### Instructions to follow
Show each line of the data below in which "ListMLE" occurs.

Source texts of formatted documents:
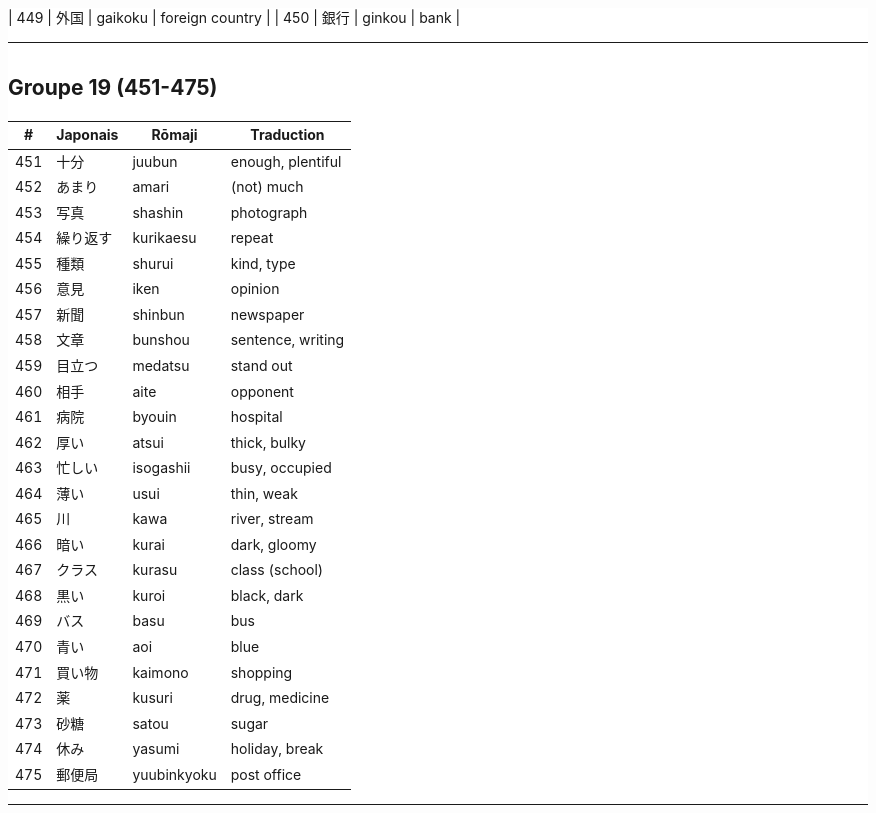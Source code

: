 | 449 | 外国 | gaikoku | foreign country |
| 450 | 銀行 | ginkou | bank |

---

## Groupe 19 (451-475)

| # | Japonais | Rōmaji | Traduction |
|---|----------|--------|------------|
| 451 | 十分 | juubun | enough, plentiful |
| 452 | あまり | amari | (not) much |
| 453 | 写真 | shashin | photograph |
| 454 | 繰り返す | kurikaesu | repeat |
| 455 | 種類 | shurui | kind, type |
| 456 | 意見 | iken | opinion |
| 457 | 新聞 | shinbun | newspaper |
| 458 | 文章 | bunshou | sentence, writing |
| 459 | 目立つ | medatsu | stand out |
| 460 | 相手 | aite | opponent |
| 461 | 病院 | byouin | hospital |
| 462 | 厚い | atsui | thick, bulky |
| 463 | 忙しい | isogashii | busy, occupied |
| 464 | 薄い | usui | thin, weak |
| 465 | 川 | kawa | river, stream |
| 466 | 暗い | kurai | dark, gloomy |
| 467 | クラス | kurasu | class (school) |
| 468 | 黒い | kuroi | black, dark |
| 469 | バス | basu | bus |
| 470 | 青い | aoi | blue |
| 471 | 買い物 | kaimono | shopping |
| 472 | 薬 | kusuri | drug, medicine |
| 473 | 砂糖 | satou | sugar |
| 474 | 休み | yasumi | holiday, break |
| 475 | 郵便局 | yuubinkyoku | post office |

---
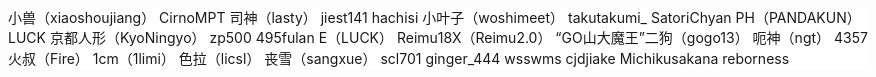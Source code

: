 <tr>
<td>小兽（xiaoshoujiang）
</td>
<td>CirnoMPT
</td>
<td>司神（lasty）
</td>
<td>jiest141
</td></tr>
<tr>
<td>hachisi
</td>
<td>小叶子（woshimeet）
</td>
<td>takutakumi_
</td>
<td>SatoriChyan
</td></tr>
<tr>
<td>PH（PANDAKUN）
</td>
<td>LUCK
</td>
<td>京都人形（KyoNingyo）
</td>
<td>zp500
</td></tr>
<tr>
<td>495fulan
</td>
<td>E（LUCK）
</td>
<td>Reimu18X（Reimu2.0）
</td>
<td>“GO山大魔王”二狗（gogo13）
</td></tr>
<tr>
<td>呃神（ngt）
</td>
<td>4357
</td>
<td>火叔（Fire）
</td>
<td>1cm（1limi）
</td></tr>
<tr>
<td>色拉（licsl）
</td>
<td>丧雪（sangxue）
</td>
<td>scl701
</td>
<td>ginger_444
</td></tr>
<tr>
<td>wsswms
</td>
<td>cjdjiake
</td>
<td>Michikusakana
</td>
<td>reborness
</td></tr>
<tr>
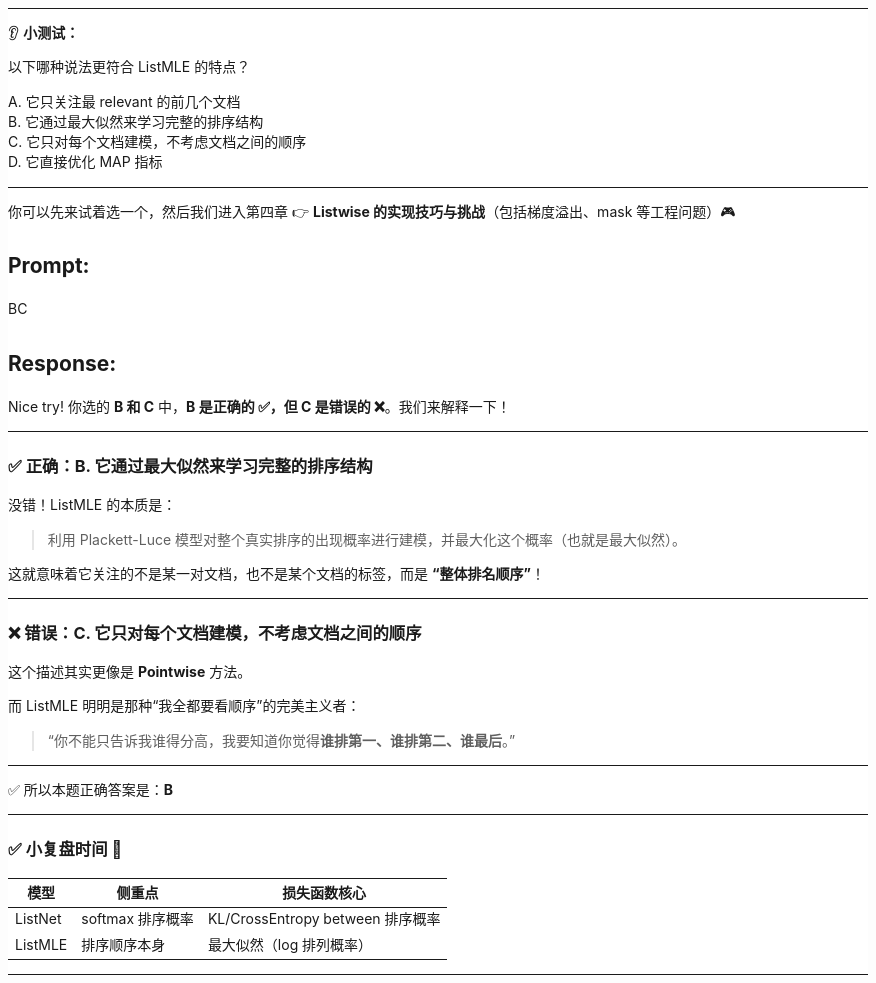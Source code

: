 
* * *

👂 **小测试：**

以下哪种说法更符合 ListMLE 的特点？

A. 它只关注最 relevant 的前几个文档  
B. 它通过最大似然来学习完整的排序结构  
C. 它只对每个文档建模，不考虑文档之间的顺序  
D. 它直接优化 MAP 指标

* * *

你可以先来试着选一个，然后我们进入第四章 👉 **Listwise 的实现技巧与挑战**（包括梯度溢出、mask 等工程问题）🎮

## Prompt:
BC

## Response:
Nice try! 你选的 **B 和 C** 中，**B 是正确的 ✅，但 C 是错误的 ❌**。我们来解释一下！

* * *

### ✅ 正确：**B. 它通过最大似然来学习完整的排序结构**

没错！ListMLE 的本质是：

> 利用 Plackett-Luce 模型对整个真实排序的出现概率进行建模，并最大化这个概率（也就是最大似然）。

这就意味着它关注的不是某一对文档，也不是某个文档的标签，而是 **“整体排名顺序”**！

* * *

### ❌ 错误：**C. 它只对每个文档建模，不考虑文档之间的顺序**

这个描述其实更像是 **Pointwise** 方法。

而 ListMLE 明明是那种“我全都要看顺序”的完美主义者：

> “你不能只告诉我谁得分高，我要知道你觉得**谁排第一、谁排第二、谁最后**。”

* * *

✅ 所以本题正确答案是：**B**

* * *

### ✅ 小复盘时间 📇

| 模型 | 侧重点 | 损失函数核心 |
| --- | --- | --- |
| ListNet | softmax 排序概率 | KL/CrossEntropy between 排序概率 |
| ListMLE | 排序顺序本身 | 最大似然（log 排列概率） |

* * *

### Answer below
以下哪种说法更符合 ListMLE 的特点？
没错！ListMLE 的本质是：
而 ListMLE 明明是那种“我全都要看顺序”的完美主义者：
| ListMLE | 排序顺序本身 | 最大似然（log 排列概率） |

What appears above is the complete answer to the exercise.